Mr. Bush is hardly an Eisenhower Republican, of course. He’s not about to style himself a “progressive moderate,” much less warn against the dangers of the military-industrial complex. But even if his me-tooism is largely symbolic–and highly selective, at that–it has left the Democrats in a rhetorical bind. Unlike the 1950’s, this is a period of sharp partisan divisions over most important issues, and yet the Democrats are struggling to find language that makes their differences with the administration clear. The phrases that signaled many of the great themes of liberalism–”inclusiveness,” “community,” “corporate responsibility”–have become bland, universally sanctioned values that no longer connote the political program that brought them to the ball.

Political generations are short-lived. And the rhetoric of one cannot carry over into the next because terms that once defined political differences become appropriated across the political spectrum.

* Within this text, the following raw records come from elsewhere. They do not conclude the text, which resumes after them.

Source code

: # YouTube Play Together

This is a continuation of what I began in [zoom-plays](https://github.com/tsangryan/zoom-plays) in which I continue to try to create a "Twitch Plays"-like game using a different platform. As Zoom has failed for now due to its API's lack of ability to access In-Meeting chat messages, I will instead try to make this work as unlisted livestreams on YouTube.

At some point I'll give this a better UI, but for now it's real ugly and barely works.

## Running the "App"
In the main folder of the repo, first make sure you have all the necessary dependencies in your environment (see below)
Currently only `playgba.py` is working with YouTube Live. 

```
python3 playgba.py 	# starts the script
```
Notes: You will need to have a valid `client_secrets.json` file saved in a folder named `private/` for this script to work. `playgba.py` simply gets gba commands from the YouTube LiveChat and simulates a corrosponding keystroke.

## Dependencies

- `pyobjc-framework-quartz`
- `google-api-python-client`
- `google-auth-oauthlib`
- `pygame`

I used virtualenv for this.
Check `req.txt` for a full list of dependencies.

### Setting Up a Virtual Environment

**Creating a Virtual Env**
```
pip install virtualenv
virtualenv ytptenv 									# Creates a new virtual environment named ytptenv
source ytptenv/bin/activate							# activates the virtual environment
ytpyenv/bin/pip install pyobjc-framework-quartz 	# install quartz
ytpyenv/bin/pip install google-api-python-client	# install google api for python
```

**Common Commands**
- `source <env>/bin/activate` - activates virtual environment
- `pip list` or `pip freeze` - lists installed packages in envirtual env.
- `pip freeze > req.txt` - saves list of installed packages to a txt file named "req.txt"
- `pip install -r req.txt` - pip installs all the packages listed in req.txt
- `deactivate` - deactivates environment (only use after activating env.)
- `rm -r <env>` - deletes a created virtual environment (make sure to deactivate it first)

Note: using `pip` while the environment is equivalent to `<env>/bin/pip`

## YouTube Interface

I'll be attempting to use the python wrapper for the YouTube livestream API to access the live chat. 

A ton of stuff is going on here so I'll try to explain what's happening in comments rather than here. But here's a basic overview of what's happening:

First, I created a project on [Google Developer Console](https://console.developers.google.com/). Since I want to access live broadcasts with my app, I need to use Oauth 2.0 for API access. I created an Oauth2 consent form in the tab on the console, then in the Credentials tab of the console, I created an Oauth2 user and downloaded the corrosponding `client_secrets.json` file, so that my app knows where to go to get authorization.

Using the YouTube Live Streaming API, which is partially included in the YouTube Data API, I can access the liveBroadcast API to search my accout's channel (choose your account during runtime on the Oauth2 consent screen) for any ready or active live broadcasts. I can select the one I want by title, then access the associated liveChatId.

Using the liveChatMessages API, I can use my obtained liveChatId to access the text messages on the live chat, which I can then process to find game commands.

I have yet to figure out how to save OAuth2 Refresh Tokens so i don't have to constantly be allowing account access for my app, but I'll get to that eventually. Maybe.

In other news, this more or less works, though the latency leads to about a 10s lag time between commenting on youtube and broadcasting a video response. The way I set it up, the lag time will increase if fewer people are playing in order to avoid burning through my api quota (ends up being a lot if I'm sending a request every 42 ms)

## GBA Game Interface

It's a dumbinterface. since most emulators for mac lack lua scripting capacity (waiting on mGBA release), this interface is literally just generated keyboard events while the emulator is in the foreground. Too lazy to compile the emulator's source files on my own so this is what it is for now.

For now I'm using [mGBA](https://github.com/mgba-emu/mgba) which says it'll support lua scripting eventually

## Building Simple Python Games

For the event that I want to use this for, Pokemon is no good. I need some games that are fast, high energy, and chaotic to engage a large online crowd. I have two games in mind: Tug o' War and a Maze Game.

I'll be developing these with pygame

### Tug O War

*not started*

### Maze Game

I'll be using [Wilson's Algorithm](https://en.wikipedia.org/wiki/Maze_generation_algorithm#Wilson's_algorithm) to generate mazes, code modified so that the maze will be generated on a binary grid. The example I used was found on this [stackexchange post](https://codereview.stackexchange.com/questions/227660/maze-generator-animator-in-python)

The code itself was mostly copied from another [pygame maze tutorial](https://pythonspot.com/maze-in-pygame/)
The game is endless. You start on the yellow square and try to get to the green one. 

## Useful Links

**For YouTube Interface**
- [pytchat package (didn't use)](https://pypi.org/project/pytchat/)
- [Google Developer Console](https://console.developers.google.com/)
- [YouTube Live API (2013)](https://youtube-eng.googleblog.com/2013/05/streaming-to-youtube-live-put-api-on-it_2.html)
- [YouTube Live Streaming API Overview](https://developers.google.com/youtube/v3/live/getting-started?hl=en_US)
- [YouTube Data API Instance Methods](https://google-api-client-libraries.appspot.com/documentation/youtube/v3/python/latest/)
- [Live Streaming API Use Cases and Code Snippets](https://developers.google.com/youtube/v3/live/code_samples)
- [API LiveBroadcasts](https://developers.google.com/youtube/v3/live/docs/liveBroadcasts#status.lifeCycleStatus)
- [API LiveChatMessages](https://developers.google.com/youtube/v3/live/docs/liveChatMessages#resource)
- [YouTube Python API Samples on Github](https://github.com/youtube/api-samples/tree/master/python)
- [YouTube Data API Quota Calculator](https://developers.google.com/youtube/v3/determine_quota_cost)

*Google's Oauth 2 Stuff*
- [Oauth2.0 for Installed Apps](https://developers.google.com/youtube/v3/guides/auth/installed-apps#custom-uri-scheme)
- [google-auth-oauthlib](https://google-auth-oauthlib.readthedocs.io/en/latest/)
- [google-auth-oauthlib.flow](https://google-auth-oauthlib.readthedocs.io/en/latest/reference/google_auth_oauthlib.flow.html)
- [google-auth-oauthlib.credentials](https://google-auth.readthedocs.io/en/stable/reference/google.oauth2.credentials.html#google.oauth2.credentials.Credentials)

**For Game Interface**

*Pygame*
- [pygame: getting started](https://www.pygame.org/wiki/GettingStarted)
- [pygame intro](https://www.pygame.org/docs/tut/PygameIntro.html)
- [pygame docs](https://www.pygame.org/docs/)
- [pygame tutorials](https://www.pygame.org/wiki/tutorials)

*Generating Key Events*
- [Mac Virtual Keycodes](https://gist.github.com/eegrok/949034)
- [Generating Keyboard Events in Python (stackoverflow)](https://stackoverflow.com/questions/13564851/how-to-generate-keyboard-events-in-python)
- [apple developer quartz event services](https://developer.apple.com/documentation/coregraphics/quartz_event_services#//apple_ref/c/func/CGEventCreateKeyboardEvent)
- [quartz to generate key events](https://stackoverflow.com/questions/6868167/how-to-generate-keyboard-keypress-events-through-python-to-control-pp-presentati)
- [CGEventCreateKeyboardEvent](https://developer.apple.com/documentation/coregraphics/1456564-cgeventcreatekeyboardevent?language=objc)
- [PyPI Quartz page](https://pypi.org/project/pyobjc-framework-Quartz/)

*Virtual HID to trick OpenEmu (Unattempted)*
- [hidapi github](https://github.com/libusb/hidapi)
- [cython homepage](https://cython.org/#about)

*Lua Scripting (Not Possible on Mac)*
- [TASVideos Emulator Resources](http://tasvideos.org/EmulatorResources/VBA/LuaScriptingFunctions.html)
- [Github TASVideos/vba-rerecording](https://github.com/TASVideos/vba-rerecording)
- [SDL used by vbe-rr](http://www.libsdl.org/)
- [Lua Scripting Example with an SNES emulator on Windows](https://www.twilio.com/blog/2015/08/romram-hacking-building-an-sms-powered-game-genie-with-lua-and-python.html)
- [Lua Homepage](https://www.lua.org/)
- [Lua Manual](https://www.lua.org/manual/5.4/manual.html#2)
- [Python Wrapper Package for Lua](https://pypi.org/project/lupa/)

In addition, consider the way liberals tend to argue their positions:

Liberals don’t want to hear other liberals sounding like Ann Coulter or Rush Limbaugh.

UPDATE (12:30 p.m.): In answer to e-mail scolding me for that last statement: I am not suggesting that there are no leftist flamers in the media. Rather, I think average liberals find them annoying (leftist and liberal not necessarily being equivalent terms). As a centrist liberal (yes, I feel the need to qualify it) I do not read or otherwise pay attention to, for example, Alexander Cockburn.

5 Responses

  1. Einblick 

    Often people think that such a political position as centrist liberal means that were merely fence sitters who are generally too apathetic to take any form of side.

  2. acline 

    Yes, that’s an accurate description of how some people think. But, in fact, the political spectrum is quite expansive as I’m sure you are aware. Only those of limited political understanding think that the principled positions exist only on the poles (they often have a simplistic, linear understanding of complex political thought).

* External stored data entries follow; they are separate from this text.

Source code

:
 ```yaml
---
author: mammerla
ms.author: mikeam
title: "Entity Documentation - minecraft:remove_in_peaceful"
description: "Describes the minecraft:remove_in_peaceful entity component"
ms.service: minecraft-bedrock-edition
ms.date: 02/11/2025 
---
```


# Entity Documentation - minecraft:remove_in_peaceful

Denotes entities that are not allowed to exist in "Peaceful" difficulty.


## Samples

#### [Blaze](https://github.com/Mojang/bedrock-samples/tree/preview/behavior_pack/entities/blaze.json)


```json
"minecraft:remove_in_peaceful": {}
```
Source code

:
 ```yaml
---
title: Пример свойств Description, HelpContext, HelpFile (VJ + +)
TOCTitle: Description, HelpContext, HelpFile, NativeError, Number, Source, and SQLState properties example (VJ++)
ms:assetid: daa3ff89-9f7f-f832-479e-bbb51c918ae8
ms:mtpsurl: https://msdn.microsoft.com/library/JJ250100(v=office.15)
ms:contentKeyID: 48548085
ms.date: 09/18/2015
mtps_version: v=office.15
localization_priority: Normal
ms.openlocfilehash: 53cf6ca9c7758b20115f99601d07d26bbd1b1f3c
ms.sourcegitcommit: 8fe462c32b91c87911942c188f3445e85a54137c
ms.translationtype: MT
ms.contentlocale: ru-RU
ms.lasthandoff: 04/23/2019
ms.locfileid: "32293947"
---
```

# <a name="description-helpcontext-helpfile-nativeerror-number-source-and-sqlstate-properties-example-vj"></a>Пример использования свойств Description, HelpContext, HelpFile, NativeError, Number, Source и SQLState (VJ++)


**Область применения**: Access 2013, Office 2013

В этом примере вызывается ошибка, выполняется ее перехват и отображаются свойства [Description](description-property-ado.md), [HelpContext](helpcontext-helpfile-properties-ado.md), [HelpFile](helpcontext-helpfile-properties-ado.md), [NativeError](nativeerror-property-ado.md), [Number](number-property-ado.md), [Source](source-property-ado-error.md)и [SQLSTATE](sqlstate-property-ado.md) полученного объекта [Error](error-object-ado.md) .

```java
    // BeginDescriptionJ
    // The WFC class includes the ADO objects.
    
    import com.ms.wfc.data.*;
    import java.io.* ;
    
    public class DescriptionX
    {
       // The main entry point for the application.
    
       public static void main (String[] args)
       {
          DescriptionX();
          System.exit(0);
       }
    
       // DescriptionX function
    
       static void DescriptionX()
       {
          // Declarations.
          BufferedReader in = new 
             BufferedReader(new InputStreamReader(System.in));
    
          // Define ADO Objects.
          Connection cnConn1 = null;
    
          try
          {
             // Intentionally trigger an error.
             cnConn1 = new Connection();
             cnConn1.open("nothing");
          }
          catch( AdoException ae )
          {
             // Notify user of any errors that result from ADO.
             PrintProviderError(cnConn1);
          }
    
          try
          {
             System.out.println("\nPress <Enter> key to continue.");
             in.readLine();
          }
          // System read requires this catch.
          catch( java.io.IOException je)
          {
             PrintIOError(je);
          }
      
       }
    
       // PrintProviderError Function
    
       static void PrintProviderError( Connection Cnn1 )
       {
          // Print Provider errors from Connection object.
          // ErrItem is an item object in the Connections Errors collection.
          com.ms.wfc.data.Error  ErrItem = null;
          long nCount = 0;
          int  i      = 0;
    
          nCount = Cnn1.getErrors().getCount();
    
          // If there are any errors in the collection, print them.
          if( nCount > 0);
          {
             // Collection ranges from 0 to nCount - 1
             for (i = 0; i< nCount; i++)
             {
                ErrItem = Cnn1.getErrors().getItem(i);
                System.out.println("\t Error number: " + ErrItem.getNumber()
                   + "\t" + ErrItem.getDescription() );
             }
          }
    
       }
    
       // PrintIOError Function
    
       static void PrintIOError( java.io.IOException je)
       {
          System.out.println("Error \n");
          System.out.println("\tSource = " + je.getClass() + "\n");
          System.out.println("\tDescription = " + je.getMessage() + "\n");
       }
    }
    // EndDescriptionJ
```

    Another error such people make is the assumption that centrist thinkers are apathetic–another good observation you made! Polls and numerous political studies, however, indicate that the apathetic most often identify themselves as independent (that’s NOT to say that professed and active independents are apathetic). I’ve always found that a bit curious. The apathetic actually demonstrate a measure of shame in their apathy, hence the desire to grab hold of a label.

    The sad thing about the apathetic citizen grabbing the independent label is that it waters down the truly interesting, and highly principled, positions of many politically-active independents.

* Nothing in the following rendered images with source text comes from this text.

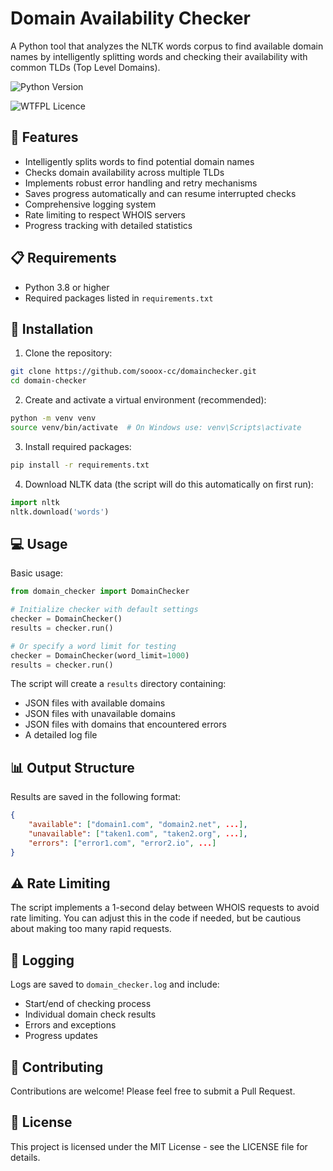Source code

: # Domain Availability Checker

A Python tool that analyzes the NLTK words corpus to find available domain names by intelligently splitting words and checking their availability with common TLDs (Top Level Domains).

![Python Version](https://img.shields.io/badge/python-3.8%2B-blue)

![WTFPL Licence](http://www.wtfpl.net/wp-content/uploads/2012/12/wtfpl-badge-4.png)

## 🚀 Features

- Intelligently splits words to find potential domain names
- Checks domain availability across multiple TLDs
- Implements robust error handling and retry mechanisms
- Saves progress automatically and can resume interrupted checks
- Comprehensive logging system
- Rate limiting to respect WHOIS servers
- Progress tracking with detailed statistics

## 📋 Requirements

- Python 3.8 or higher
- Required packages listed in `requirements.txt`

## 🔧 Installation

1. Clone the repository:
```bash
git clone https://github.com/sooox-cc/domainchecker.git
cd domain-checker
```

2. Create and activate a virtual environment (recommended):
```bash
python -m venv venv
source venv/bin/activate  # On Windows use: venv\Scripts\activate
```

3. Install required packages:
```bash
pip install -r requirements.txt
```

4. Download NLTK data (the script will do this automatically on first run):
```python
import nltk
nltk.download('words')
```

## 💻 Usage

Basic usage:
```python
from domain_checker import DomainChecker

# Initialize checker with default settings
checker = DomainChecker()
results = checker.run()

# Or specify a word limit for testing
checker = DomainChecker(word_limit=1000)
results = checker.run()
```

The script will create a `results` directory containing:
- JSON files with available domains
- JSON files with unavailable domains
- JSON files with domains that encountered errors
- A detailed log file

## 📊 Output Structure

Results are saved in the following format:
```json
{
    "available": ["domain1.com", "domain2.net", ...],
    "unavailable": ["taken1.com", "taken2.org", ...],
    "errors": ["error1.com", "error2.io", ...]
}
```

## ⚠️ Rate Limiting

The script implements a 1-second delay between WHOIS requests to avoid rate limiting. You can adjust this in the code if needed, but be cautious about making too many rapid requests.

## 📝 Logging

Logs are saved to `domain_checker.log` and include:
- Start/end of checking process
- Individual domain check results
- Errors and exceptions
- Progress updates

## 🤝 Contributing

Contributions are welcome! Please feel free to submit a Pull Request.

## 📄 License

This project is licensed under the MIT License - see the LICENSE file for details.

    Thanks for your thought-provoking comment!

  3. Bruce Rheinstein 

    Alexander Cockburn is a Marxist, not a liberal. I’m certainly no fan of Coulter, and Limbaugh is more entertainer than serious political commentator, but I think Michael Moore, or maybe Al Franken, would be a more apt comparison.

  4. acline 

    Bruce…good points! (Geez…I’m such a loser!). Cockburn is certainly left, and I want to keep that distinction alive along a simplistic linear model. But, yes, I think perhaps Moore or Franken would be better comparisons in some ways.

    Both Coulter and Limbaugh are entertainers. But that observation does not comment on their socio-political impact, rather it comments on the quality of their performance/thought in society. they are entertainers that some folks take very seriously.

    I would assert that Coutler and Limbaugh have greater impacts on thought than does Franken or Moore. I believe the former sell more books and have more viewers/listeners. And Cockburn…geez, he’s a nobody by comparison.

  5. anna 

    Moore and Franken are anti-American because they think they are being “uber cool.” They are really very much into grabbing their 15 minutes.